Golf Injuries Are Predictable — and Preventable
The most common golf injuries follow a clear pattern: lower back (28%), elbow (25%), wrist (20%), shoulder (16%). Nearly all are overuse injuries caused by poor warm-up habits and insufficient recovery.
The Pre-Round Warm-Up (5 Minutes)
Most golfers arrive 10 minutes before their tee time and head straight to the first tee. This is a recipe for injury.
- Arm circles: 20 forward, 20 backward. Gets blood flowing to shoulders and elbows.
- Trunk rotations: Feet shoulder-width, rotate upper body side to side. 30 seconds.
- Hip hinges: 10 slow deadlift motions (no weight). Wakes up the posterior chain.
- Progressive swings: Start with a wedge at 40% effort. Build to a driver at 80% over 10 swings. Never start at full speed.
The Lower Back Protocol
Your lower back absorbs enormous rotational forces. Protect it:
- Core activation before every round: 30-second plank + 10 dead bugs.

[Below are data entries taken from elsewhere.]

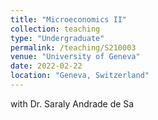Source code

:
 ```yaml
---
title: "Microeconomics II"
collection: teaching
type: "Undergraduate"
permalink: /teaching/S210003
venue: "University of Geneva"
date: 2022-02-22
location: "Geneva, Switzerland"
---
```


with Dr. Saraly Andrade de Sa
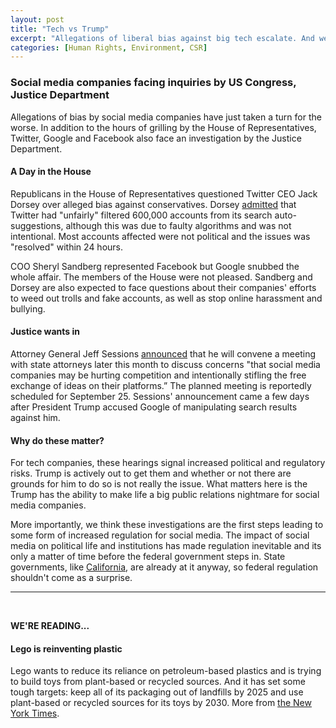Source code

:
 ```yaml
---
layout: post
title: "Tech vs Trump"
excerpt: "Allegations of liberal bias against big tech escalate. And we're reading something about Lego."
categories: [Human Rights, Environment, CSR]
---
```


### Social media companies facing inquiries by US Congress, Justice Department

Allegations of bias by social media companies have just taken a turn for the worse. In addition to the hours of grilling by the House of Representatives, Twitter, Google and Facebook also face an investigation by the Justice Department.

#### A Day in the House

Republicans in the House of Representatives questioned Twitter CEO Jack Dorsey over alleged bias against conservatives. Dorsey <a href="https://docs.house.gov/meetings/IF/IF00/20180905/108642/HHRG-115-IF00-Wstate-DorseyJ-20180905.pdf" target="_blank">admitted</a> that Twitter had "unfairly" filtered 600,000 accounts from its search auto-suggestions, although this was due to faulty algorithms and was not intentional. Most accounts affected were not political and the issues was "resolved" within 24 hours.

COO Sheryl Sandberg represented Facebook but Google snubbed the whole affair. The members of the House were not pleased. Sandberg and Dorsey are also expected to face questions about their companies' efforts to weed out trolls and fake accounts, as well as stop online harassment and bullying.

#### Justice wants in

Attorney General Jeff Sessions <a href="https://www.politico.com/story/2018/09/05/sessions-social-media-bias-complaints-770449" target="_blank">announced</a> that he will convene a meeting with state attorneys later this month to discuss concerns "that social media companies may be hurting competition and intentionally stifling the free exchange of ideas on their platforms.” The planned meeting is reportedly scheduled for September 25. Sessions' announcement came a few days after President Trump accused Google of manipulating search results against him.

#### Why do these matter?

For tech companies, these hearings signal increased political and regulatory risks. Trump is actively out to get them and whether or not there are grounds for him to do so is not really the issue. What matters here is the Trump has the ability to make life a big public relations nightmare for social media companies.

More importantly, we think these investigations are the first steps leading to some form of increased regulation for social media. The impact of social media on political life and institutions has made regulation inevitable and its only a matter of time before the federal government steps in. State governments, like <a href="https://www.nbcnews.com/tech/tech-news/california-passes-digital-privacy-bill-could-have-impact-across-u-n887591" target="_blank">California</a>, are already at it anyway, so federal regulation shouldn't come as a surprise.

* * *
<br />

**WE'RE READING...**

#### **Lego is reinventing plastic**

Lego wants to reduce its reliance on petroleum-based plastics and is trying to build toys from plant-based or recycled sources. And it has set some tough targets: keep all of its packaging out of landfills by 2025 and use plant-based or recycled sources for its toys by 2030. More from <a href="https://www.nytimes.com/2018/08/31/business/energy-environment/lego-plastic-denmark-environment-toys.html" target="_blank">the New York Times</a>.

- Spine angle awareness: Practice maintaining your spine angle in front of a mirror. Early extension is the #1 cause of golf-related back pain.
- Post-round: 5 minutes of child's pose, knee-to-chest stretches, and cat-cow.
Elbow and Wrist Care
Golfer's elbow (medial epicondylitis) comes from grip tension and impact shock.
- Forearm rolling: Use a foam roller or lacrosse ball on your forearms for 2 minutes after each round.
- Eccentric wrist curls: 3 × 15 with a 2–5 lb dumbbell. The single most effective exercise for treating and preventing golfer's elbow.
- Grip check: If you're leaving divots the size of dollar bills, your angle of attack is too steep — that shock travels straight to your elbows.
Key Takeaway
Five minutes of warm-up and five minutes of recovery can prevent months of missed golf. Make it non-negotiable.